Dirichlet BC

Dirichlet BC#

# This is only valid when the package is not installed
import sys
sys.path.append('../../') # two folders up
import DeepINN as dp
Using default backend: PyTorch
Using Pytorch:  2.0.1+cu117
# Let us make a simple rectangle
X = dp.spaces.R2('x') #  2D space stencil
R = dp.domains.Parallelogram(X, [0,0], [1,0], [0,1])
# Sample points
collocation_points = dp.samplers.RandomUniformSampler(R, n_points = 50)
left_boundary = dp.samplers.RandomUniformSampler(R.boundary, n_points = 100, filter_fn=lambda x: x[:,0]==0.0)
dp.utils.scatter(X, left_boundary)
../../_images/356c89c69072e030e0287e4c465db13fa52c43d32cb30d4f4149bf7bad9f3df0.png
# bc without filter
bc_points = dp.constraint.DirichletBC(geom = R,
                                    function = lambda X: X[:,0]**2,
                                    sampling_strategy = "random",
                                    no_points = 100 )
# bc with filter
bc_points_right = dp.constraint.DirichletBC(geom = R,
                                            function = lambda X: X[:,0]**2,
                                            sampling_strategy = "random",
                                            no_points = 100,
                                            filter_fn = lambda x: x[:,0]==1.0 )
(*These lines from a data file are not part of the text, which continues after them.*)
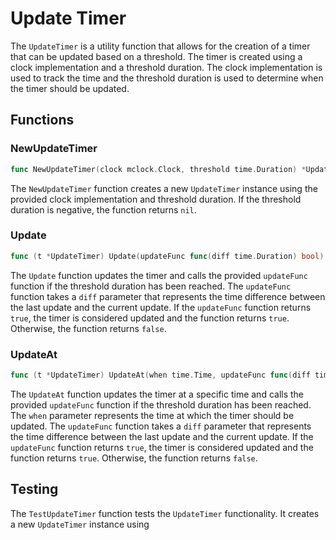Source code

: # Update Timer

The `UpdateTimer` is a utility function that allows for the creation of a timer that can be updated based on a threshold. The timer is created using a clock implementation and a threshold duration. The clock implementation is used to track the time and the threshold duration is used to determine when the timer should be updated.

## Functions

### NewUpdateTimer

```go
func NewUpdateTimer(clock mclock.Clock, threshold time.Duration) *UpdateTimer
```

The `NewUpdateTimer` function creates a new `UpdateTimer` instance using the provided clock implementation and threshold duration. If the threshold duration is negative, the function returns `nil`.

### Update

```go
func (t *UpdateTimer) Update(updateFunc func(diff time.Duration) bool) bool
```

The `Update` function updates the timer and calls the provided `updateFunc` function if the threshold duration has been reached. The `updateFunc` function takes a `diff` parameter that represents the time difference between the last update and the current update. If the `updateFunc` function returns `true`, the timer is considered updated and the function returns `true`. Otherwise, the function returns `false`.

### UpdateAt

```go
func (t *UpdateTimer) UpdateAt(when time.Time, updateFunc func(diff time.Duration) bool) bool
```

The `UpdateAt` function updates the timer at a specific time and calls the provided `updateFunc` function if the threshold duration has been reached. The `when` parameter represents the time at which the timer should be updated. The `updateFunc` function takes a `diff` parameter that represents the time difference between the last update and the current update. If the `updateFunc` function returns `true`, the timer is considered updated and the function returns `true`. Otherwise, the function returns `false`.

## Testing

The `TestUpdateTimer` function tests the `UpdateTimer` functionality. It creates a new `UpdateTimer` instance using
dp.utils.scatter(X, bc_points.sampler_object())
dp.utils.scatter(X, bc_points_right.sampler_object())
../../_images/f3154b9d6fa20e9f871e5b99434545ceea5c83645e93913d3afd6ef02c065ad6.png ../../_images/e180e1ed38a4822a6dc32cc96ecd7c16345d56becfa5b569ab0c15a79699fd13.png
# manually sample points
bc_points_sampled = bc_points.sampler_object().sample_points().as_tensor
bc_points_sampled.size()
torch.Size([100, 2])
bc_points_right_sampled = bc_points_right.sampler_object().sample_points().as_tensor
bc_points_right_sampled.size()
torch.Size([100, 2])
# Sample BC labels
# unsqueeze adds a dimension to resulting tensor of size [100]
bc_points_sampled_labels = bc_points.sample_labels(bc_points_sampled).unsqueeze(1)
bc_points_sampled_labels.size()
torch.Size([100, 1])
bc_points_sampled_right_labels = bc_points_right.sample_labels(bc_points_right_sampled).unsqueeze(1)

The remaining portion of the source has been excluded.